Multifamily a Likely Winner
Robert Cashman, CEO of Metro Credit Union, which does business in both Massachusetts and southern New Hampshire, said the Fed rate cut will mostly help the consumer loan market, such as for auto loans and credit cards, and the commercial loan market.
But it probably won’t help the residential mortgage market much because the housing sector’s ultimate problem is lack of inventory for sale, not interest rate levels.
Yet that housing shortage does make multifamily projects in New Hampshire and elsewhere attractive to investors, he said.
“We’re getting calls from [developers] interested in pursuing multifamily,” he said. “The pipeline is robust.”
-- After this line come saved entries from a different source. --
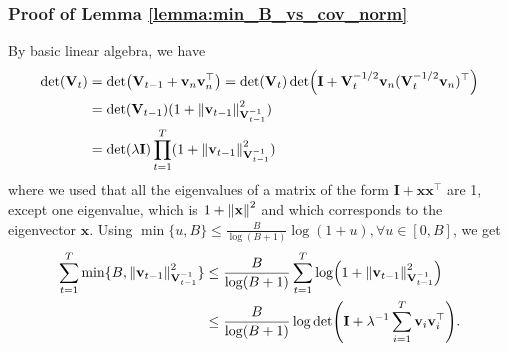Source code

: \subsubsection{Proof of Lemma \ref{lemma:min_B_vs_cov_norm}}
\label{neural-bo_min_B_vs_cov_norm_proof}


By basic linear algebra, we have 
\begin{equation*}
\begin{split}
    \det (\mathbf{V}_t)  & = \det (\mathbf{V}_{t-1} + \mathbf{v}_n\mathbf{v}_n^\top) = \det(\mathbf{V}_t)\det(\mathbf{I}+\mathbf{V}_t^{-1/2}\mathbf{v}_n(\mathbf{V}_t^{-1/2}\mathbf{v}_n)^\top) \\
  & = \det(\mathbf{V}_{t-1})(1+\norm{\mathbf{v}_{t-1}}^2_{\mathbf{V}_{t-1}^{-1}}) \\
  & = \det (\lambda \mathbf{I}) \prod_{t=1}^T (1+\norm{\mathbf{v}_{t-1}}^2_{\mathbf{V}_{t-1}^{-1}}) \\
\end{split}
\end{equation*}
where we used that all the eigenvalues of a matrix of the form $\mathbf{I} + \mathbf{x}\mathbf{x}^\top$ are 1, except one eigenvalue, which is $1+\norm{\mathbf{x}}^2$ and which corresponds to the eigenvector $\mathbf{x}$. Using $\min\{u,B\} \leq \frac{B}{\log(B+1)}\log(1+u), \forall u \in [0,B]$, we get 
\begin{equation*}
    \begin{split}
        \sum_{t=1}^T \min \{B,\norm{\mathbf{v}_{t-1}}^2_{\mathbf{V}_{t-1}^{-1}}\} & \leq \frac{B}{\log(B+1)} \sum_{t=1}^T \log (1+\norm{\mathbf{v}_{t-1}}^2_{\mathbf{V}_{t-1}^{-1}}) \\
        & \leq \frac{B}{\log(B+1)} \log \det (\mathbf{I} + \lambda^{-1}\sum_{i=1}^T \mathbf{v}_i\mathbf{v}_i^\top ).
    \end{split}
\end{equation*}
Cashman said any ground-up multifamily developments that his credit union might get involved with across its footprint would probably be in the 10- to 15-units range.
In New Hampshire specifically, Metro Credit Union is fielding calls from investors mostly interested in developing parcels for housing and small strip malls, he said.
Ross Bartlett, executive vice president and chief operating officer at the Bank of New Hampshire, agreed that if any commercial construction sector benefits from a Fed rate cut, it will probably be multifamily housing due to the tremendous demand for more homes in New Hampshire.
“Certainly multifamily projects will be attractive to investors,” he said. “I see continued opportunities for multi-family developments.”
But Bartlett stressed the size and magnitude of commercial construction won’t be known for months after a Fed rate cut.
“I’m sure people are talking about restarting projects,” he said. “But we haven’t seen a lot of activity yet.”
Don’t Sleep on Industrial
Besides some developers’ interest in pursuing multifamily housing projects in New Hampshire, some say the industrial subsector could also benefit from rate cuts.
The industrial subsector, specifically warehouses, boomed during the lockdowns of the pandemic era, when consumers increasingly ordered all sorts of products via Amazon and other online retailers.
As a result, demand for giant storage and distribution centers skyrocketed across New Hampshire and the nation. That demand has cooled off of late, but there’s still a need for additional small- and medium-sized warehouse space in New Hampshire, real estate and banking executives say.
One commercial subsector not mentioned by sources interviewed for this story: the office market.
Due to the rise of remote working, the demand for office space has plummeted in some areas of New Hampshire – and no one interviewed by The Registry Review said they’ve seen or heard of new plans to construct significantly more office space.
The bottom line in general for commercial construction: Any Fed rates cuts will help make projects more affordable.
“In the near term, a rate cut is inarguably going to be a net plus,” said Audley. “There are still major concerns about construction costs in general. But rate cuts will help.”